The style is spare but stately. The costumes are modern, rather like what might have been worn in a small European country in the 1950s -- except for Kline, who wears basic Hamlet black most of the time. Polonius (Josef Sommer) wears a business suit, Claudius (Brian Murray) a generic uniform with braid and medals, Gertrude (Dana Ivey) evening dresses and diamond earrings and crimson nail polish. Laertes (Michael Cumpsty) is in a gray turtleneck, and Horatio (Peter Francis James) looks like an old-fashioned Ivy Leaguer in a tweed jacket, very much the student that indeed he is.

Castle Elsinore seems suspended in fog; the characters appear in bare, cavernous rooms with planked wooden floors and stone walls, only to leave and walk offstage into a void, a great empty darkness of the soul.

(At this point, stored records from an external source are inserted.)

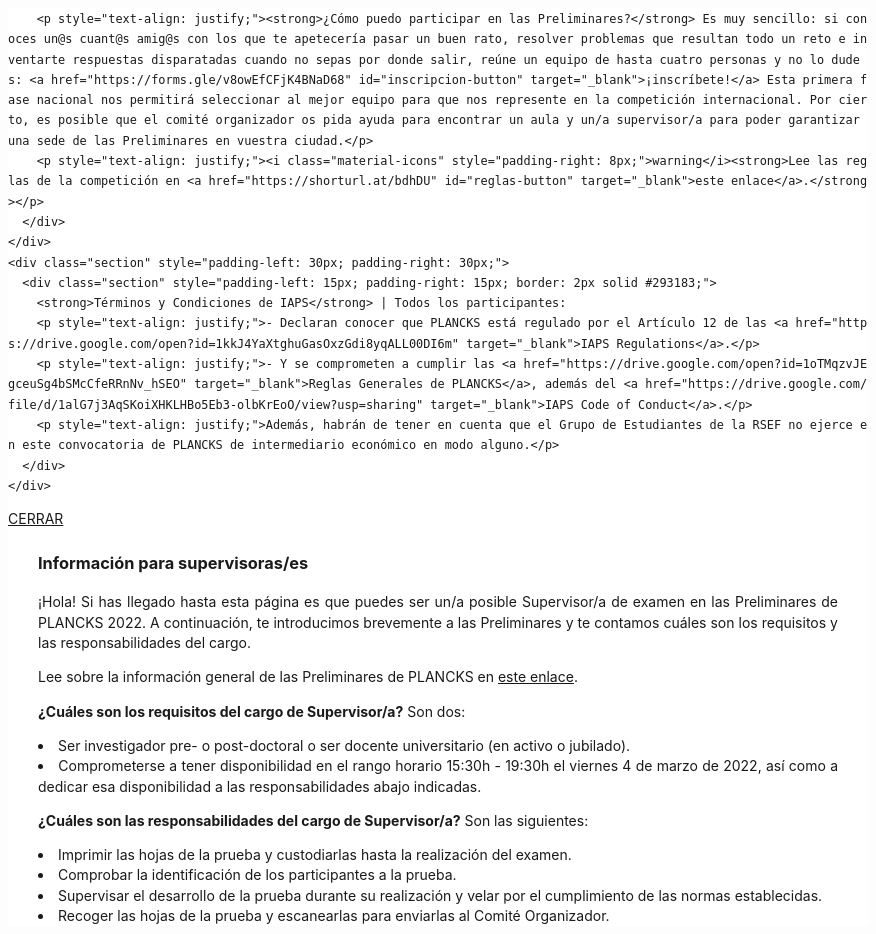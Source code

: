         <p style="text-align: justify;"><strong>¿Cómo puedo participar en las Preliminares?</strong> Es muy sencillo: si conoces un@s cuant@s amig@s con los que te apetecería pasar un buen rato, resolver problemas que resultan todo un reto e inventarte respuestas disparatadas cuando no sepas por donde salir, reúne un equipo de hasta cuatro personas y no lo dudes: <a href="https://forms.gle/v8owEfCFjK4BNaD68" id="inscripcion-button" target="_blank">¡inscríbete!</a> Esta primera fase nacional nos permitirá seleccionar al mejor equipo para que nos represente en la competición internacional. Por cierto, es posible que el comité organizador os pida ayuda para encontrar un aula y un/a supervisor/a para poder garantizar una sede de las Preliminares en vuestra ciudad.</p>
        <p style="text-align: justify;"><i class="material-icons" style="padding-right: 8px;">warning</i><strong>Lee las reglas de la competición en <a href="https://shorturl.at/bdhDU" id="reglas-button" target="_blank">este enlace</a>.</strong></p>
      </div>
    </div>
    <div class="section" style="padding-left: 30px; padding-right: 30px;">
      <div class="section" style="padding-left: 15px; padding-right: 15px; border: 2px solid #293183;">
        <strong>Términos y Condiciones de IAPS</strong> | Todos los participantes:
        <p style="text-align: justify;">- Declaran conocer que PLANCKS está regulado por el Artículo 12 de las <a href="https://drive.google.com/open?id=1kkJ4YaXtghuGasOxzGdi8yqALL00DI6m" target="_blank">IAPS Regulations</a>.</p>
        <p style="text-align: justify;">- Y se comprometen a cumplir las <a href="https://drive.google.com/open?id=1oTMqzvJEgceuSg4bSMcCfeRRnNv_hSEO" target="_blank">Reglas Generales de PLANCKS</a>, además del <a href="https://drive.google.com/file/d/1alG7j3AqSKoiXHKLHBo5Eb3-olbKrEoO/view?usp=sharing" target="_blank">IAPS Code of Conduct</a>.</p>
        <p style="text-align: justify;">Además, habrán de tener en cuenta que el Grupo de Estudiantes de la RSEF no ejerce en este convocatoria de PLANCKS de intermediario económico en modo alguno.</p>
      </div>
    </div>
  </div>
  <div class="modal-footer">
    <a href="#!" class="modal-close waves-effect waves-green btn-flat">CERRAR</a>
  </div>
</div>


<div id="supervisores-modal" class="modal">
  <div class="modal-content-tight">
    <div class="section" style="padding-left: 30px; padding-right: 30px;">
      <div class="row center">
        <h3 class="justify">Información para supervisoras/es</h3>
        <p style="text-align: justify;">¡Hola! Si has llegado hasta esta página es que puedes ser un/a posible Supervisor/a de examen en las Preliminares de PLANCKS 2022. A continuación, te introducimos brevemente a las Preliminares y te contamos cuáles son los requisitos y las responsabilidades del cargo.</p>
        <p style="text-align: justify;">Lee sobre la información general de las Preliminares de PLANCKS en <a href="#info-modal" class="modal-trigger">este enlace</a>.</p>
        <p style="text-align: justify;"><strong>¿Cuáles son los requisitos del cargo de Supervisor/a?</strong> Son dos:</p>
        <list class="a">
          <li style="text-align: justify;">Ser investigador pre- o post-doctoral o ser docente universitario (en activo o jubilado).</li>
          <li style="text-align: justify;">Comprometerse a tener disponibilidad en el rango horario 15:30h - 19:30h el viernes 4 de marzo de 2022, así como a dedicar esa disponibilidad a las responsabilidades abajo indicadas.</li>
        </list>
        <p style="text-align: justify;"><strong>¿Cuáles son las responsabilidades del cargo de Supervisor/a?</strong> Son las siguientes:</p>
        <list class="a">
          <li style="text-align: justify;">Imprimir las hojas de la prueba y custodiarlas hasta la realización del examen.</li>
          <li style="text-align: justify;">Comprobar la identificación de los participantes a la prueba.</li>
          <li style="text-align: justify;">Supervisar el desarrollo de la prueba durante su realización y velar por el cumplimiento de las normas establecidas.</li>
          <li style="text-align: justify;">Recoger las hojas de la prueba y escanearlas para enviarlas al Comité Organizador.</li>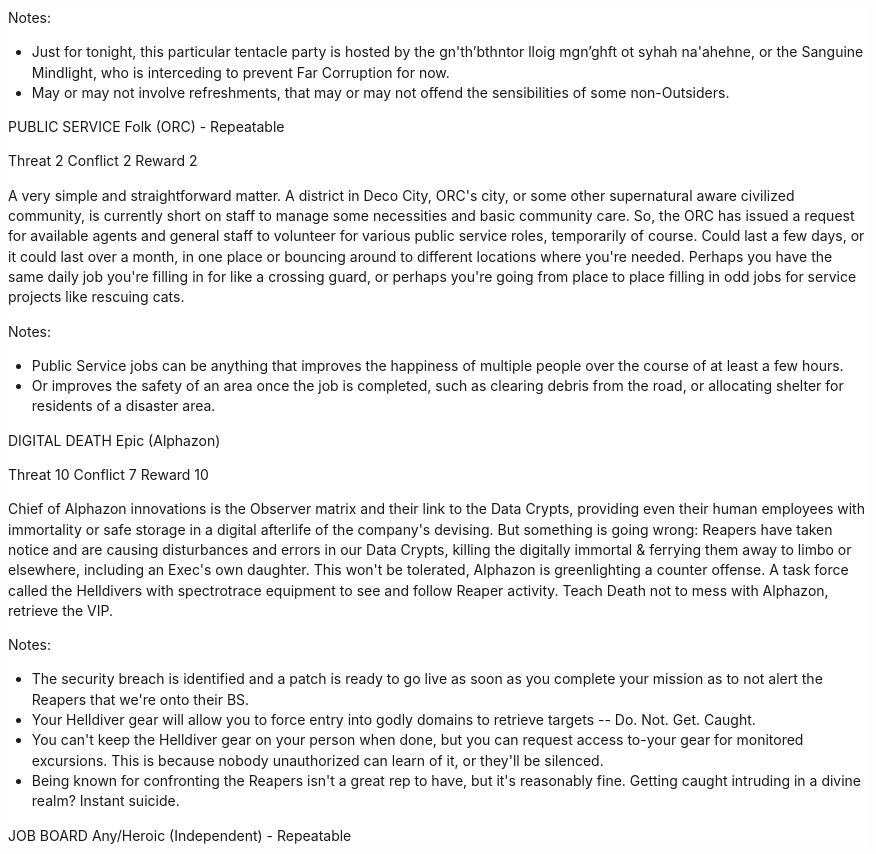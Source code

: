 Notes:
+ Just for tonight, this particular tentacle party is hosted by the gn'th’bthntor lloig mgn’ghft ot syhah na'ahehne, or the Sanguine Mindlight, who is interceding to prevent Far Corruption for now.
+ May or may not involve refreshments, that may or may not offend the sensibilities of some non-Outsiders.

PUBLIC SERVICE
Folk (ORC) - Repeatable

Threat 2
Conflict 2
Reward 2

A very simple and straightforward matter. A district in Deco City, ORC's city, or some other supernatural aware civilized community, is currently short on staff to manage some necessities and basic community care. So, the ORC has issued a request for available agents and general staff to volunteer for various public service roles, temporarily of course. Could last a few days, or it could last over a month, in one place or bouncing around to different locations where you're needed. Perhaps you have the same daily job you're filling in for like a crossing guard, or perhaps you're going from place to place filling in odd jobs for service projects like rescuing cats.

Notes:
+ Public Service jobs can be anything that improves the happiness of multiple people over the course of at least a few hours.
+ Or improves the safety of an area once the job is completed, such as clearing debris from the road, or allocating shelter for residents of a disaster area.

DIGITAL DEATH
Epic (Alphazon)

Threat 10
Conflict 7
Reward 10

Chief of Alphazon innovations is the Observer matrix and their link to the Data Crypts, providing even their human employees with immortality or safe storage in a digital afterlife of the company's devising. But something is going wrong: Reapers have taken notice and are causing disturbances and errors in our Data Crypts, killing the digitally immortal & ferrying them away to limbo or elsewhere, including an Exec's own daughter. This won't be tolerated, Alphazon is greenlighting a counter offense. A task force called the Helldivers with spectrotrace equipment to see and follow Reaper activity. Teach Death not to mess with Alphazon, retrieve the VIP.

Notes:
+ The security breach is identified and a patch is ready to go live as soon as you complete your mission as to not alert the Reapers that we're onto their BS.
+ Your Helldiver gear will allow you to force entry into godly domains to retrieve targets -- Do. Not. Get. Caught.
+ You can't keep the Helldiver gear on your person when done, but you can request access to-your gear for monitored excursions. This is because nobody unauthorized can learn of it, or they'll be silenced.
+ Being known for confronting the Reapers isn't a great rep to have, but it's reasonably fine. Getting caught intruding in a divine realm? Instant suicide.

JOB BOARD
Any/Heroic (Independent) - Repeatable
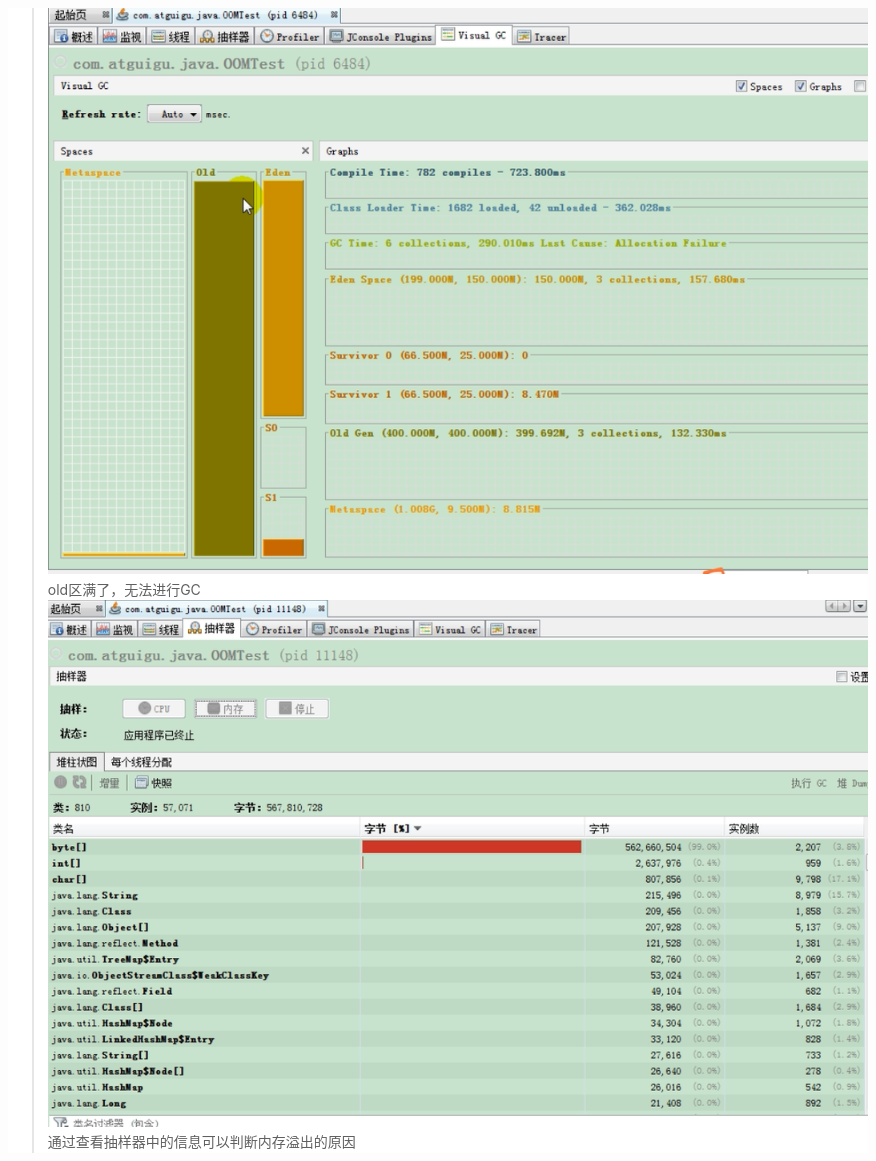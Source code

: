   > ![heap-9](./image/heap-9.png) <br />
  > old区满了，无法进行GC <br />
  > ![heap-8](./image/heap-8.png) <br />
  > 通过查看抽样器中的信息可以判断内存溢出的原因

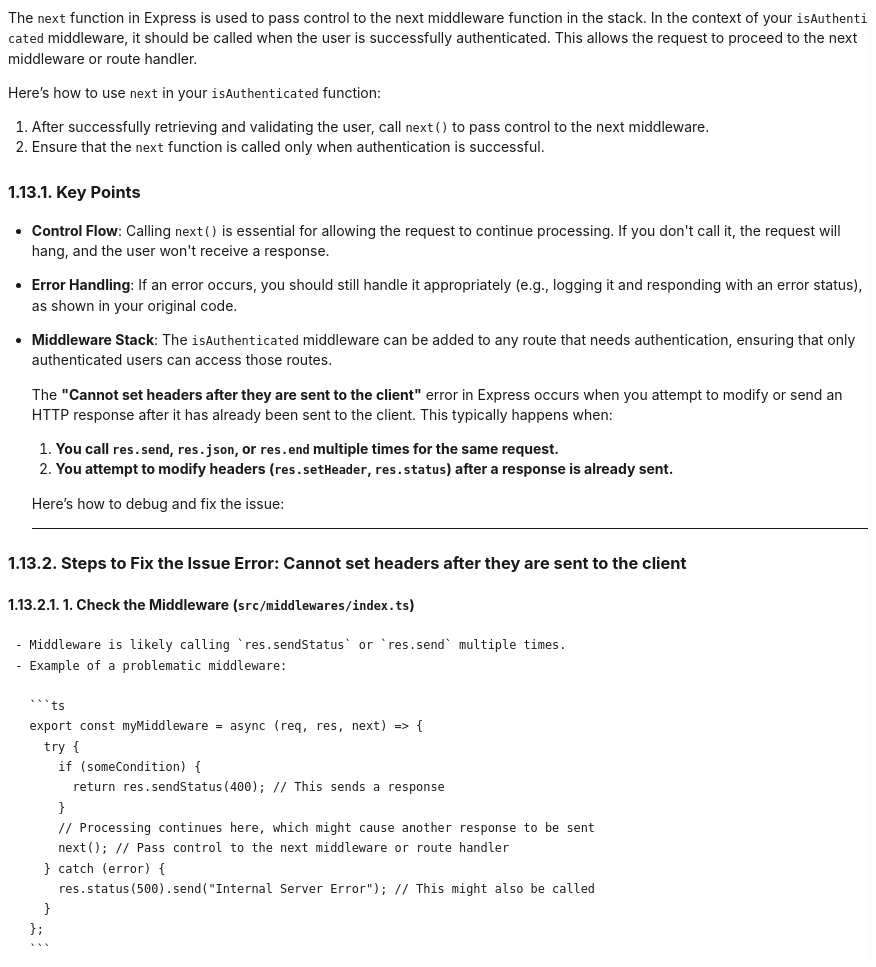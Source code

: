   The `next` function in Express is used to pass control to the next middleware function in the
  stack. In the context of your `isAuthenticated` middleware, it should be called when the user is
  successfully authenticated. This allows the request to proceed to the next middleware or route
  handler.

  Here’s how to use `next` in your `isAuthenticated` function:

  1. After successfully retrieving and validating the user, call `next()` to pass control to the
     next middleware.
  2. Ensure that the `next` function is called only when authentication is successful.

### 1.13.1. Key Points

- **Control Flow**: Calling `next()` is essential for allowing the request to continue processing.
  If you don't call it, the request will hang, and the user won't receive a response.
- **Error Handling**: If an error occurs, you should still handle it appropriately (e.g., logging
  it and responding with an error status), as shown in your original code.
- **Middleware Stack**: The `isAuthenticated` middleware can be added to any route that needs
  authentication, ensuring that only authenticated users can access those routes.

  The **"Cannot set headers after they are sent to the client"** error in Express occurs when you
  attempt to modify or send an HTTP response after it has already been sent to the client. This
  typically happens when:

  1. **You call `res.send`, `res.json`, or `res.end` multiple times for the same request.**
  2. **You attempt to modify headers (`res.setHeader`, `res.status`) after a response is already
     sent.**

  Here’s how to debug and fix the issue:

  ---

### 1.13.2. **Steps to Fix the Issue** Error: Cannot set headers after they are sent to the client

#### 1.13.2.1. **1. Check the Middleware (`src/middlewares/index.ts`)**

     - Middleware is likely calling `res.sendStatus` or `res.send` multiple times.
     - Example of a problematic middleware:

       ```ts
       export const myMiddleware = async (req, res, next) => {
         try {
           if (someCondition) {
             return res.sendStatus(400); // This sends a response
           }
           // Processing continues here, which might cause another response to be sent
           next(); // Pass control to the next middleware or route handler
         } catch (error) {
           res.status(500).send("Internal Server Error"); // This might also be called
         }
       };
       ```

Ivey, looking very Maggie Smithish, is a stunning Gertrude. Anguished but clearly something of a wimp, she is all too willing to follow power and sacrifice morality. One does not get the sense that she is irresistibly in love with her dead husband's brother, but rather that she is afraid to be alone and off the throne. Sommer, as that pompous old blabbermouth Polonius, shows what a bore the guy is but does not become so tedious that we can't understand why his daughter Ophelia starts to become unhinged after his death.

Diane Venora is quite exquisite as Ophelia, usually a thankless role that involves a lot of wailing and staggering around looking crazed. Venora invests the part with depth and delicacy, and the often-interminable mad scene becomes a chilling portrait of a breakdown.

Although the staging is clumsy at times -- as in the play-within-the-play scene, when Gertrude and Claudius are seated on the stage and the players amble around them -- for the most part it serves well. Television cannot supply the big pictures, the grand tableaux, but on the other hand it does provide intimacy, a quality particularly rewarding for this play. And the tube can display the more spectacular production numbers -- like the fight scene (the number of bodies that pile up at the end is always a surprise) and a neat backward fall off a wall that Kline executes at the end of his encounter with his ghost-father -- to excellent effect.

Kline has a bland, ordinary face that seems, at times, at odds with the tormented soul he is inhabiting. But overall he surmounts this weakness, delving deep into the psychological plumage of this most Freudian of Shakespearean youths. When he watches his mother smooching with his uncle, the terrible well of feelings this sight provokes is palpable, misery and anger vying for dominance.